Untergriffe der Grünen wegen “Quotenregelung” sind strikt abzulehnen.
Hinsichtlich des designierten Linzer Kulturdirektors Julius Stieber kommt es bereits vor Dienstantritt zu einer Vorverurteilung durch die Linzer Grünen. Obwohl er fachlich unbestritten qualifiziert ist, kommt es schon im Vorfeld zu verschiedensten Angriffen aus dem links-feministischen Spektrum rund um StR Eva Schobesberger.
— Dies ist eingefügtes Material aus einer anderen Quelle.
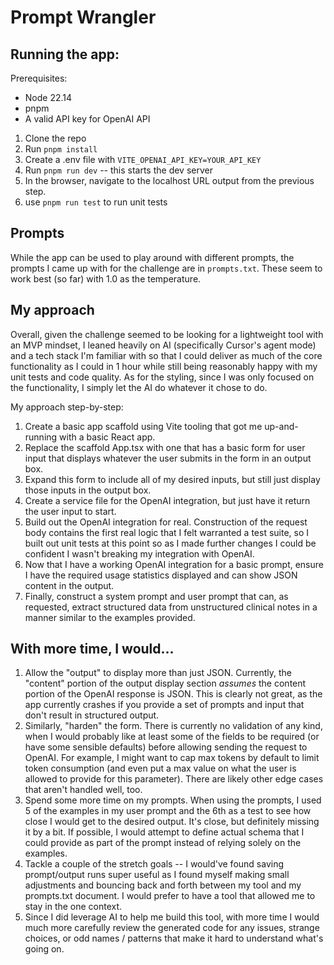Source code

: # Prompt Wrangler

## Running the app:
Prerequisites:
- Node 22.14
- pnpm
- A valid API key for OpenAI API

1. Clone the repo
2. Run `pnpm install`
3. Create a .env file with `VITE_OPENAI_API_KEY=YOUR_API_KEY`
3. Run `pnpm run dev` -- this starts the dev server
4. In the browser, navigate to the localhost URL output from the previous step.
5. use `pnpm run test` to run unit tests


## Prompts
While the app can be used to play around with different prompts, the prompts I came up with for the challenge are in 
`prompts.txt`. These seem to work best (so far) with 1.0 as the temperature.

## My approach
Overall, given the challenge seemed to be looking for a lightweight tool with an MVP mindset, I leaned heavily on AI (specifically Cursor's agent mode) and a tech stack I'm familiar with so that I could deliver as much of the core functionality as I could in 1 hour while still being reasonably happy with my unit tests and code quality. As for the styling, since I was only focused on the functionality, I simply let the AI do whatever it chose to do.

My approach step-by-step:
1. Create a basic app scaffold using Vite tooling that got me up-and-running with a basic React app.
2. Replace the scaffold App.tsx with one that has a basic form for user input that displays whatever the user submits in the form in an output box.
3. Expand this form to include all of my desired inputs, but still just display those inputs in the output box.
4. Create a service file for the OpenAI integration, but just have it return the user input to start.
5. Build out the OpenAI integration for real. Construction of the request body contains the first real logic that I felt warranted a test suite, so I built out unit tests at this point so as I made further changes I could be confident I wasn't breaking my integration with OpenAI. 
6. Now that I have a working OpenAI integration for a basic prompt, ensure I have the required usage statistics displayed and can show JSON content in the output.
7. Finally, construct a system prompt and user prompt that can, as requested, extract structured data from unstructured clinical notes in a manner similar to the examples provided.

## With more time, I would...
1. Allow the "output" to display more than just JSON. Currently, the "content" portion of the output display section _assumes_ the content portion of the OpenAI response is JSON. This is clearly not great, as the app currently crashes if you provide a set of prompts and input that don't result in structured output.
2. Similarly, "harden" the form. There is currently no validation of any kind, when I would probably like at least some of the fields to be required (or have some sensible defaults) before allowing sending the request to OpenAI. For example, I might want to cap max tokens by default to limit token consumption (and even put a max value on what the user is allowed to provide for this parameter). There are likely other edge cases that aren't handled well, too.
3. Spend some more time on my prompts. When using the prompts, I used 5 of the examples in my user prompt and the 6th as a test to see how close I would get to the desired output. It's close, but definitely missing it by a bit. If possible, I would attempt to define actual schema that I could provide as part of the prompt instead of relying solely on the examples.
4. Tackle a couple of the stretch goals -- I would've found saving prompt/output runs super useful as I found myself making small adjustments and bouncing back and forth between my tool and my prompts.txt document. I would prefer to have a tool that allowed me to stay in the one context.
5. Since I did leverage AI to help me build this tool, with more time I would much more carefully review the generated code for any issues, strange choices, or odd names / patterns that make it hard to understand what's going on.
Die FPÖ-Vertreter im Kulturausschuss, GR Ute Klitsch und GR Sebastian Ortner, kritisieren dieses Vorgehen: “Es ist äußerst ungerecht, Herrn Stieber derart anzupatzen und ihm somit einen ordnungsgemäßen Dienstantritt zu erschweren. Dass ihm sein Geschlecht und seine bisherige Berufstätigkeit beim Land zum Vorwurf gemacht werden, ist wirklich ungeheuerlich.”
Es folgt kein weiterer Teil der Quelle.